Les enfants ont posé beaucoup de questions, demandant des précisions sur les consignes par exemple, et parlaient parfois entre eux. 2: Interactions adultes -enfants: Les adultes, Cristina et Mme Benlaïdi (l’institutrice), sont intervenus, Cristina pour donner les consignes et la maîtresse pour « recadrer » si besoin les enfants. De mon coté, j’ai plus eu un rôle d’observatrice (attentive néanmoins), prenant des notes! L’aide maternelle a eu ce même rôle comme cela a été dit précédemment. Cristina et Mme Benlaïdi ont participé avec les enfants, les accompagnant dans leurs découvertes et créations. Les enfants étaient réceptifs aux consignes, s’intéressant visiblement à ce projet de spectacle, sollicitant l’adulte pour plus de renseignements.

Bonne entente entre les enfants, dans l’ensemble,
Complicité pour des fous rires, quelques « chamailleries » mais tous se sont retrouvés pour faire de la musique ensemble, les uns complémentaires des autres lorsqu’il s’agissait de proposer des nouveaux rythmes ou bien des nouveaux tempi.
Il y avait alors une belle osmose entre tous.
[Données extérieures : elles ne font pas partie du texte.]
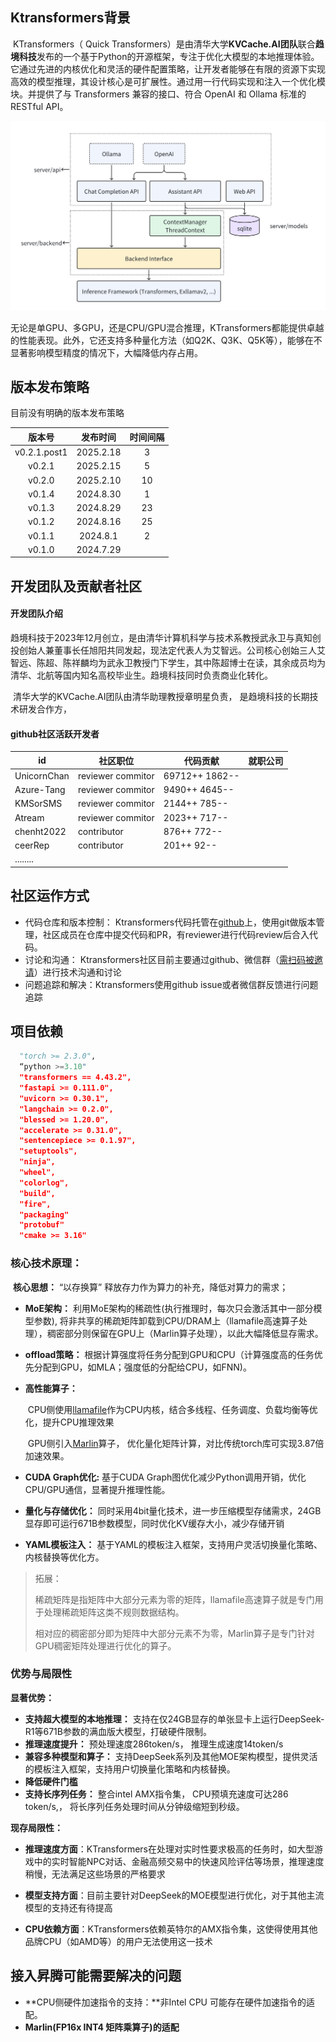 ## Ktransformers背景

​		KTransformers（ Quick Transformers）是由清华大学**KVCache.AI团队**联合**趋境科技**发布的一个基于Python的开源框架，专注于优化大模型的本地推理体验。它通过先进的内核优化和灵活的硬件配置策略，让开发者能够在有限的资源下实现高效的模型推理，其设计核心是可扩展性。通过用一行代码实现和注入一个优化模块。并提供了与 Transformers 兼容的接口、符合 OpenAI 和 Ollama 标准的 RESTful API。

![图片](pics/640.png)

​		无论是单GPU、多GPU，还是CPU/GPU混合推理，KTransformers都能提供卓越的性能表现。此外，它还支持多种量化方法（如Q2K、Q3K、Q5K等），能够在不显著影响模型精度的情况下，大幅降低内存占用。

## 版本发布策略

目前没有明确的版本发布策略

|    版本号    | 发布时间  | 时间间隔 |
| :----------: | :-------: | :------: |
| v0.2.1.post1 | 2025.2.18 |    3     |
|    v0.2.1    | 2025.2.15 |    5     |
|    v0.2.0    | 2025.2.10 |    10    |
|    v0.1.4    | 2024.8.30 |    1     |
|    v0.1.3    | 2024.8.29 |    23    |
|    v0.1.2    | 2024.8.16 |    25    |
|    v0.1.1    | 2024.8.1  |    2     |
|    v0.1.0    | 2024.7.29 |          |



## 开发团队及贡献者社区

#### 开发团队介绍

​		趋境科技于2023年12月创立，是由清华计算机科学与技术系教授武永卫与真知创投创始人兼董事长任旭阳共同发起，现法定代表人为艾智远。公司核心创始三人艾智远、陈超、陈祥麟均为武永卫教授门下学生，其中陈超博士在读，其余成员均为清华、北航等国内知名高校毕业生。趋境科技同时负责商业化转化。

​		清华大学的KVCache.AI团队由清华助理教授章明星负责， 是趋境科技的长期技术研发合作方，

#### github社区活跃开发者

| id          | 社区职位             | 代码贡献             | 就职公司 |
| ----------- | -------------------- | -------------------- | -------- |
| UnicornChan | reviewer    commitor | 69712++      1862--  |          |
| Azure-Tang  | reviewer    commitor | 9490++        4645-- |          |
| KMSorSMS    | reviewer    commitor | 2144++        785--  |          |
| Atream      | reviewer    commitor | 2023++        717--  |          |
| chenht2022  | contributor          | 876++          772-- |          |
| ceerRep     | contributor          | 201++          92--  |          |
| ........    |                      |                      |          |

## 社区运作方式

- 代码仓库和版本控制： Ktransformers代码托管在[github](https://github.com/opencv)上，使用git做版本管理，社区成员在仓库中提交代码和PR，有reviewer进行代码review后合入代码。
- 讨论和沟通： Ktransformers社区目前主要通过github、微信群（[需扫码被邀请](https://github.com/kvcache-ai/ktransformers/blob/main/WeChatGroup.png)）进行技术沟通和讨论
- 问题追踪和解决：Ktransformers使用github issue或者微信群反馈进行问题追踪

## 项目依赖

```python
  "torch >= 2.3.0",
  “python >=3.10"
  "transformers == 4.43.2",
  "fastapi >= 0.111.0",
  "uvicorn >= 0.30.1",
  "langchain >= 0.2.0",
  "blessed >= 1.20.0",
  "accelerate >= 0.31.0",
  "sentencepiece >= 0.1.97",
  "setuptools",
  "ninja",
  "wheel",
  "colorlog",
  "build",
  "fire",
  "packaging"
  "protobuf"
  "cmake >= 3.16"
```

### 核心技术原理：

​	    **核心思想：** “以存换算” 释放存力作为算力的补充，降低对算力的需求；

- **MoE架构：** 利用MoE架构的稀疏性(执行推理时，每次只会激活其中一部分模型参数), 将非共享的稀疏矩阵卸载到CPU/DRAM上（llamafile高速算子处理），稠密部分则保留在GPU上（Marlin算子处理），以此大幅降低显存需求。

- **offload策略：** 根据计算强度将任务分配到GPU和CPU（计算强度高的任务优先分配到GPU，如MLA；强度低的分配给CPU，如FNN)。

- **高性能算子：**

  ​    CPU侧使用[llamafile](https://github.com/Mozilla-Ocho/llamafile)作为CPU内核，结合多线程、任务调度、负载均衡等优化，提升CPU推理效果 

  ​    GPU侧引入[Marlin](https://github.com/IST-DASLab/marlin)算子， 优化量化矩阵计算，对比传统torch库可实现3.87倍加速效果。

- **CUDA Graph优化:**  基于CUDA Graph图优化减少Python调用开销，优化CPU/GPU通信，显著提升推理性能。

- **量化与存储优化：** 同时采用4bit量化技术，进一步压缩模型存储需求，24GB显存即可运行671B参数模型，同时优化KV缓存大小，减少存储开销

- **YAML模板注入：** 基于YAML的模板注入框架，支持用户灵活切换量化策略、内核替换等优化方。

> 拓展： 
>
> 稀疏矩阵是指矩阵中大部分元素为零的矩阵，llamafile高速算子就是专门用于处理稀疏矩阵这类不规则数据结构。
>
> 相对应的稠密部分即为矩阵中大部分元素不为零，Marlin算子是专门针对GPU稠密矩阵处理进行优化的算子。

### 优势与局限性

**显著优势：**

- **支持超大模型的本地推理：** 支持在仅24GB显存的单张显卡上运行DeepSeek-R1等671B参数的满血版大模型，打破硬件限制。
- **推理速度提升：** 预处理速度286token/s， 推理生成速度14token/s
- **兼容多种模型和算子：** 支持DeepSeek系列及其他MOE架构模型，提供灵活的模板注入框架，支持用户切换量化策略和内核替换。
- **降低硬件门槛**
- **支持长序列任务：** 整合intel AMX指令集， CPU预填充速度可达286 token/s,， 将长序列任务处理时间从分钟级缩短到秒级。

**现存局限性：**

- **推理速度方面**：KTransformers在处理对实时性要求极高的任务时，如大型游戏中的实时智能NPC对话、金融高频交易中的快速风险评估等场景，推理速度稍慢，无法满足这些场景的严格要求

- **模型支持方面**：目前主要针对DeepSeek的MOE模型进行优化，对于其他主流模型的支持还有待提高

- **CPU依赖方面**：KTransformers依赖英特尔的AMX指令集，这使得使用其他品牌CPU（如AMD等）的用户无法使用这一技术



## 接入昇腾可能需要解决的问题

- **CPU侧硬件加速指令的支持：**非Intel CPU 可能存在硬件加速指令的适配。
- **Marlin(FP16x INT4 矩阵乘算子)的适配**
4: Interactions entre adultes:

Il y eut davantage de relations entre l’animatrice et la maîtresse qui travaillent ensemble depuis quelque temps maintenant.
L’une et l’autre se sont beaucoup investies pour mener à bien ce beau projet qu’est le futur spectacle prévu au mois de juin prochain. L’aide maternelle et moi ne sommes pas intervenues oralement.

CONCLUSIONS :

Cette séance fut un moment riche en découvertes, inventions, au sein d’un groupe d’enfants bien vivants visiblement heureux d’être là ensemble.
Si au départ les enfants étaient plus dans l’imitation, les enfants de cet age aimant bien, il me semble, « faire comme le copain », après l’invitation de Cristina à trouver d’autres choses, ils se montraient alors très inventifs. L’exploration de leurs instruments était faite avec beaucoup de recherche. Ils jouaient ensemble, chaque groupe respectant les consignes propres a lui. Il y avait de la part des enfants une volonté de produire une œuvre commune, chaque musicien étant important dans la construction de cette production sonore. Lorsque Ryan qui jouait sur le chandelier Baschet a créé un rythme régulier pendant que les deux autres enfants de son groupe continuaient à jouer un air mélodique, nous avons assisté véritablement à une certaine création, à la mise en place d’un morceau de musique très agréable à écouter. Leur « instit. » s’est prise au jeu de cette « expérience » avec enthousiasme et dynamisme, complétant par son travail celui de Cristina. J’ai trouvé très intéressante cette idée d’associer la musique et la peinture, de permettre à ces enfants d’un quartier dit sensible d’avoir accès à l’art (la visite de l’expo à Paris sur Kandinsky prévue prochainement participe à cette démarche).
Le rôle de leur institutrice a été à mon avis essentiel au bon déroulement et à l’aboutissement de ce projet monté avec Cristina.